*THE TASK*
Should the word "Funcionamiento" occur in a line of the records, copy that line.

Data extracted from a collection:
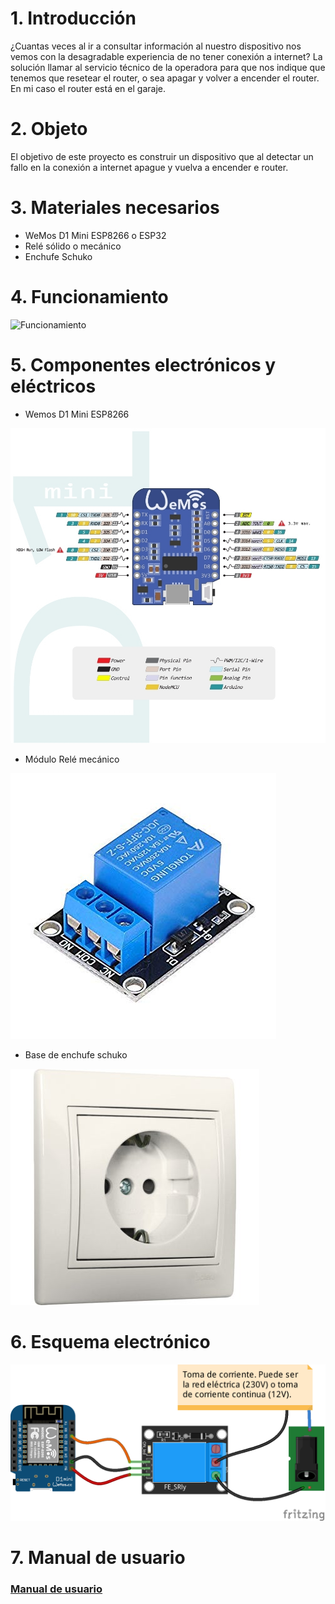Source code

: # 1. Introducción
¿Cuantas veces al ir a consultar información al nuestro dispositivo nos vemos con la desagradable experiencia de no tener conexión a internet?
La solución llamar al servicio técnico de la operadora para que nos indique que tenemos que resetear el router, o sea apagar y volver a encender el router. 
En mi caso el router está en el garaje.
# 2. Objeto 
El objetivo de este proyecto es construir un dispositivo que al detectar un fallo en la conexión a internet apague y vuelva a encender e router.
# 3. Materiales necesarios
* WeMos D1 Mini ESP8266 o ESP32
* Relé sólido o mecánico
* Enchufe Schuko
# 4. Funcionamiento
![Funcionamiento](/img/Reset&#32;automático&#32;Router.png)
# 5. Componentes electrónicos y eléctricos
* Wemos D1 Mini ESP8266
  
![wemos](img/d1-mini-esp8266-board-sh_fixled.jpg)

* Módulo Relé mecánico 

![rele_mecanico](img/rele_mecanico.jpg)
* Base de enchufe schuko

![base_enchufe](img/base_unica.jpg)

# 6. Esquema electrónico
![esquema](img/Reset-Router_bb.png)

# 7. Manual de usuario

### [Manual de usuario](doc/manual_usuario.pdf)

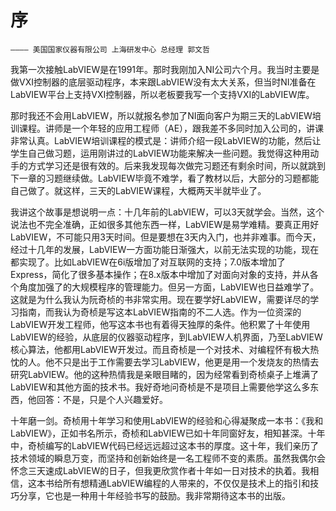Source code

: # 序

    ———— 美国国家仪器有限公司 上海研发中心 总经理 郭文哲

我第一次接触LabVIEW是在1991年。那时我刚加入NI公司六个月。我当时主要是做VXI控制器的底层驱动程序，本来跟LabVIEW没有太大关系，但当时NI准备在LabVIEW平台上支持VXI控制器，所以老板要我写一个支持VXI的LabVIEW库。

那时我还不会用LabVIEW，所以就报名参加了NI面向客户为期三天的LabVIEW培训课程。讲师是一个年轻的应用工程师（AE），跟我差不多同时加入公司的，讲课非常认真。LabVIEW培训课程的模式是：讲师介绍一段LabVIEW的功能，然后让学生自己做习题，运用刚讲过的LabVIEW功能来解决一些问题。我觉得这种用动手的方式学习还是很有效的。后来我发现每次做完习题还有剩余时间，所以就跳到下一章的习题继续做。LabVIEW毕竟不难学，看了教材以后，大部分的习题都能自己做了。就这样，三天的LabVIEW课程，大概两天半就毕业了。

我讲这个故事是想说明一点：十几年前的LabVIEW，可以3天就学会。当然，这个说法也不完全准确，正如很多其他东西一样，LabVIEW是易学难精。要真正用好LabVIEW，不可能只用3天时间。但是要想在3天内入门，也并非难事。而今天，经过十几年的发展，LabVIEW一方面功能日渐强大，以前无法实现的功能，现在都实现了。比如LabVIEW在6i版增加了对互联网的支持；7.0版本增加了Express，简化了很多基本操作；在8.x版本中增加了对面向对象的支持，并从各个角度加强了的大规模程序的管理能力。但另一方面，LabVIEW也日益难学了。这就是为什么我认为阮奇桢的书非常实用。现在要学好LabVIEW，需要详尽的学习指南，而我认为奇桢是写这本LabVIEW指南的不二人选。作为一位资深的LabVIEW开发工程师，他写这本书也有着得天独厚的条件。他积累了十年使用LabVIEW的经验，从底层的仪器驱动程序，到LabVIEW人机界面，乃至LabVIEW核心算法，他都用LabVIEW开发过。而且奇桢是一个对技术、对编程怀有极大热忱的人。他不只是出于工作需要去学习LabVIEW，他更是用一个发烧友的热情去研究LabVIEW。他的这种热情我是亲眼目睹的，因为经常看到奇桢桌子上堆满了LabVIEW和其他方面的技术书。我好奇地问奇桢是不是项目上需要他学这么多东西，他回答：不是，只是个人兴趣爱好。

十年磨一剑。奇桢用十年学习和使用LabVIEW的经验和心得凝聚成一本书：《我和LabVIEW》，正如书名所示，奇桢和LabVIEW已如十年同窗好友，相知甚深。十年中，奇桢编写的LabVIEW代码已经远远超过这本书的厚度。这十年，我们亲历了技术领域的瞬息万变，而坚持和创新始终是一名工程师不变的素质。虽然我偶尔会怀念三天速成LabVIEW的日子，但我更欣赏作者十年如一日对技术的执着。我相信，这本书给所有想精通LabVIEW编程的人带来的，不仅仅是技术上的指引和技巧分享，它也是一种用十年经验书写的鼓励。我非常期待这本书的出版。
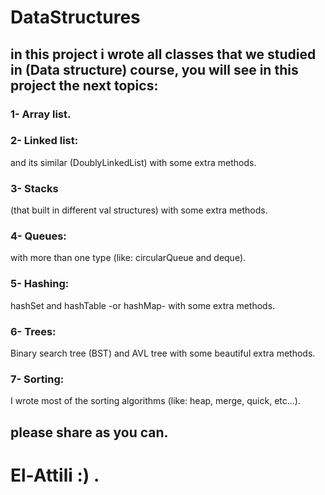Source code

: # DataStructures
## in this project i wrote all classes that we studied in (Data structure) course, you will see in this project the next topics:

### 1- Array list.

### 2- Linked list:
and its similar (DoublyLinkedList) with some extra methods.

### 3- Stacks
(that built in different val structures) with some extra methods.

### 4- Queues:
with more than one type (like: circularQueue and deque).

### 5- Hashing:
hashSet and hashTable -or hashMap- with some extra methods.

### 6- Trees: 
Binary search tree (BST) and AVL tree with some beautiful extra methods.

### 7- Sorting: 
I wrote most of the sorting algorithms (like: heap, merge, quick, etc...).

## please share as  you can.

# El-Attili :) .
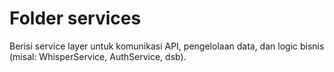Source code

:# Folder services

Berisi service layer untuk komunikasi API, pengelolaan data, dan logic bisnis (misal: WhisperService, AuthService, dsb).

*SOLUTION TO THE EXERCISE*
# 4. Funcionamiento
![Funcionamiento](/img/Reset&#32;automático&#32;Router.png)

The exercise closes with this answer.